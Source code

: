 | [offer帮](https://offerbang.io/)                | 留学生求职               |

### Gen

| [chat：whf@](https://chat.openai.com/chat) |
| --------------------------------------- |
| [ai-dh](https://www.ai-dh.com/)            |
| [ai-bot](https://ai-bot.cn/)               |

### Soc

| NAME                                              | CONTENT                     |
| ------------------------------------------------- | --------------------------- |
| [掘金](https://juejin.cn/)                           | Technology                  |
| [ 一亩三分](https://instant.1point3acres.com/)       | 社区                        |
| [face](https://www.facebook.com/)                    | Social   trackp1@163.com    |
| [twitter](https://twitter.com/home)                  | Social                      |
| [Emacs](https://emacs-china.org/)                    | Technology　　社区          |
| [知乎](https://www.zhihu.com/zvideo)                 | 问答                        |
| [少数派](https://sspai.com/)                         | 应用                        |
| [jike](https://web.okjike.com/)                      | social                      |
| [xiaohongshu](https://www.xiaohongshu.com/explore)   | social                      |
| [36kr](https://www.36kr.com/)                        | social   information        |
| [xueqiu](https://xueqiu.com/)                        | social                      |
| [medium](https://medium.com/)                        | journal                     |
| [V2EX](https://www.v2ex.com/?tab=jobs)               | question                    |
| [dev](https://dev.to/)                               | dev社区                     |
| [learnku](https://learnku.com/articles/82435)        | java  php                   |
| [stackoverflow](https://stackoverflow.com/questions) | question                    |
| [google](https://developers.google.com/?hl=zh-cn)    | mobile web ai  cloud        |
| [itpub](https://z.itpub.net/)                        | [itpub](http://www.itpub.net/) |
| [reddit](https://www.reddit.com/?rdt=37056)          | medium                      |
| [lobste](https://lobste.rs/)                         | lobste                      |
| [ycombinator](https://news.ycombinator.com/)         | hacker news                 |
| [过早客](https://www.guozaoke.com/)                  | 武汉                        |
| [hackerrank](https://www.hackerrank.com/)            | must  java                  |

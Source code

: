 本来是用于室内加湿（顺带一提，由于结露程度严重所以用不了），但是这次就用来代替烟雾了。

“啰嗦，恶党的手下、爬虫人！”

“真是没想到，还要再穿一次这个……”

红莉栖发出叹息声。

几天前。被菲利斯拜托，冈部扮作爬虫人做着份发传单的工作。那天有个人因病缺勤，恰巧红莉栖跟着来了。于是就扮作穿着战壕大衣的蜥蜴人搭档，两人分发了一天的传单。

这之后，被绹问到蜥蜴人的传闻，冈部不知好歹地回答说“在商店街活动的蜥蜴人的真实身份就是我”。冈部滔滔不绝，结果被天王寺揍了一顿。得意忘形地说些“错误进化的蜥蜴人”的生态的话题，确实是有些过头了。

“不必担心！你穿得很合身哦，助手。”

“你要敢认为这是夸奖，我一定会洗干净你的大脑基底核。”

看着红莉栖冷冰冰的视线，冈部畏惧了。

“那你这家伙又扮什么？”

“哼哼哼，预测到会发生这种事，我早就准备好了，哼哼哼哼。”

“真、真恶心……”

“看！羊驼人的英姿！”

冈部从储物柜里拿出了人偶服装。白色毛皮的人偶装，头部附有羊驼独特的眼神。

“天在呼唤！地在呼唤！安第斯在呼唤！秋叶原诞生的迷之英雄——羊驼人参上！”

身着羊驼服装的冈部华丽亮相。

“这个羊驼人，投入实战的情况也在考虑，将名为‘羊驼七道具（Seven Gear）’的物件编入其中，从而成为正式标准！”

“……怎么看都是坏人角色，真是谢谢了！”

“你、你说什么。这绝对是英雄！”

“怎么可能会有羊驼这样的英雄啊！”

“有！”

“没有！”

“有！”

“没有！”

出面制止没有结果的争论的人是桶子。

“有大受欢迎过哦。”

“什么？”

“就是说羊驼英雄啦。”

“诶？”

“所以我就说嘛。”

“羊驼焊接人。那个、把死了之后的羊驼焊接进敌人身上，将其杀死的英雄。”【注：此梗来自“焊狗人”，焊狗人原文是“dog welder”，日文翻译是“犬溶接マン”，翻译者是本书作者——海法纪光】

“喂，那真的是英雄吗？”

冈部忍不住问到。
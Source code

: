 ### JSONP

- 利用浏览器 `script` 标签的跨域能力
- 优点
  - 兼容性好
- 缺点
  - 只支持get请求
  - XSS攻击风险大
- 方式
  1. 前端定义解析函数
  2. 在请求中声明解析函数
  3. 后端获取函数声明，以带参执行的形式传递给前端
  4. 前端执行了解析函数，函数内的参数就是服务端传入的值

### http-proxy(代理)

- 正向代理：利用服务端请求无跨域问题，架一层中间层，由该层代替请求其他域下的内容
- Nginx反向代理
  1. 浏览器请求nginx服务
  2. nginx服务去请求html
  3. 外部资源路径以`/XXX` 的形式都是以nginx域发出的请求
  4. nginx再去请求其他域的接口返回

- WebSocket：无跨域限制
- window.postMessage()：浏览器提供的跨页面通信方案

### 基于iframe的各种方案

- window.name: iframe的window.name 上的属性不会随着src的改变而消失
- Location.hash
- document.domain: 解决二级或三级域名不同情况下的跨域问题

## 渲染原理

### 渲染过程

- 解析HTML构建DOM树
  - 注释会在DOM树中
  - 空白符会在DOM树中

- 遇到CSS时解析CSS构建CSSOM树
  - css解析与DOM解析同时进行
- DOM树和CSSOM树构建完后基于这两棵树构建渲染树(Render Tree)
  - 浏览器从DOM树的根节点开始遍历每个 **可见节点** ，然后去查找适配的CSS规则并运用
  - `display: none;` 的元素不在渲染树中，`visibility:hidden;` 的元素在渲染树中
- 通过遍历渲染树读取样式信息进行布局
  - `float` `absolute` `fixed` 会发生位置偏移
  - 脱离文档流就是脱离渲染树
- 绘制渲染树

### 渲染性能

⁂

ASSIGNMENT
Search the listing above for the lines with "看着红莉栖冷冰冰的视线，冈部畏惧了。" and "3. 后端获取函数声明，以带参执行的形式传递给前端", then output those lines and all lines between them exactly.

ANSWER TO THE PROBLEM
看着红莉栖冷冰冰的视线，冈部畏惧了。

“那你这家伙又扮什么？”

“哼哼哼，预测到会发生这种事，我早就准备好了，哼哼哼哼。”

“真、真恶心……”

“看！羊驼人的英姿！”

冈部从储物柜里拿出了人偶服装。白色毛皮的人偶装，头部附有羊驼独特的眼神。

“天在呼唤！地在呼唤！安第斯在呼唤！秋叶原诞生的迷之英雄——羊驼人参上！”

身着羊驼服装的冈部华丽亮相。

“这个羊驼人，投入实战的情况也在考虑，将名为‘羊驼七道具（Seven Gear）’的物件编入其中，从而成为正式标准！”

“……怎么看都是坏人角色，真是谢谢了！”

“你、你说什么。这绝对是英雄！”

“怎么可能会有羊驼这样的英雄啊！”

“有！”

“没有！”

“有！”

“没有！”

出面制止没有结果的争论的人是桶子。

“有大受欢迎过哦。”

“什么？”

“就是说羊驼英雄啦。”

“诶？”

“所以我就说嘛。”

“羊驼焊接人。那个、把死了之后的羊驼焊接进敌人身上，将其杀死的英雄。”【注：此梗来自“焊狗人”，焊狗人原文是“dog welder”，日文翻译是“犬溶接マン”，翻译者是本书作者——海法纪光】

“喂，那真的是英雄吗？”

冈部忍不住问到。
Source code

: ### JSONP

- 利用浏览器 `script` 标签的跨域能力
- 优点
  - 兼容性好
- 缺点
  - 只支持get请求
  - XSS攻击风险大
- 方式
  1. 前端定义解析函数
  2. 在请求中声明解析函数
  3. 后端获取函数声明，以带参执行的形式传递给前端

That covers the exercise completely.